Requirement: Count, in the entries below, the lines in which "Tier" occurs. Give the number, nothing more.

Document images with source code
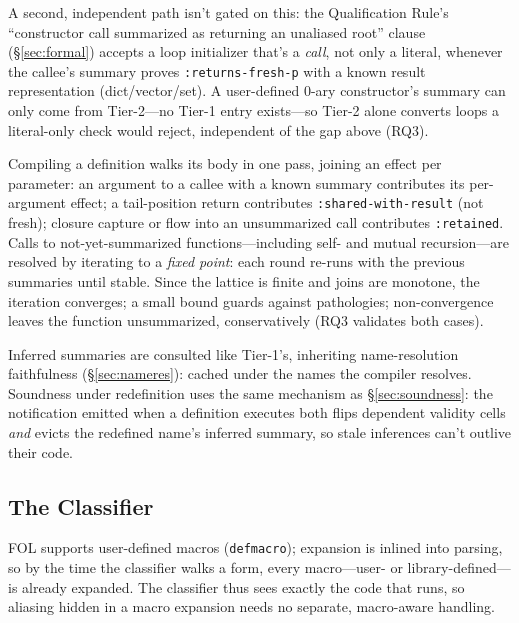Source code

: \documentclass[sigplan,review,anonymous]{acmart}
\begin{document}
A second, independent path isn't gated on this: the Qualification Rule's ``constructor call summarized as returning an unaliased root'' clause (§\ref{sec:formal}) accepts a loop initializer that's a \emph{call}, not only a literal, whenever the callee's summary proves \texttt{:returns-fresh-p} with a known result representation (dict/vector/set). A user-defined 0-ary constructor's summary can only come from Tier-2---no Tier-1 entry exists---so Tier-2 alone converts loops a literal-only check would reject, independent of the gap above (RQ3).

Compiling a definition walks its body in one pass, joining an effect per parameter: an argument to a callee with a known summary contributes its per-argument effect; a tail-position return contributes \texttt{:shared-with-result} (not fresh); closure capture or flow into an unsummarized call contributes \texttt{:retained}. Calls to not-yet-summarized functions---including self- and mutual recursion---are resolved by iterating to a \emph{fixed point}: each round re-runs with the previous summaries until stable. Since the lattice is finite and joins are monotone, the iteration converges; a small bound guards against pathologies; non-convergence leaves the function unsummarized, conservatively (RQ3 validates both cases).

Inferred summaries are consulted like Tier-1's, inheriting name-resolution faithfulness (§\ref{sec:nameres}): cached under the names the compiler resolves. Soundness under redefinition uses the same mechanism as §\ref{sec:soundness}: the notification emitted when a definition executes both flips dependent validity cells \emph{and} evicts the redefined name's inferred summary, so stale inferences can't outlive their code.

\subsection{The Classifier}

FOL supports user-defined macros (\texttt{defmacro}); expansion is inlined into parsing, so by the time the classifier walks a form, every macro---user- or library-defined---is already expanded. The classifier thus sees exactly the code that runs, so aliasing hidden in a macro expansion needs no separate, macro-aware handling.
\end{document}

Result of this task: 2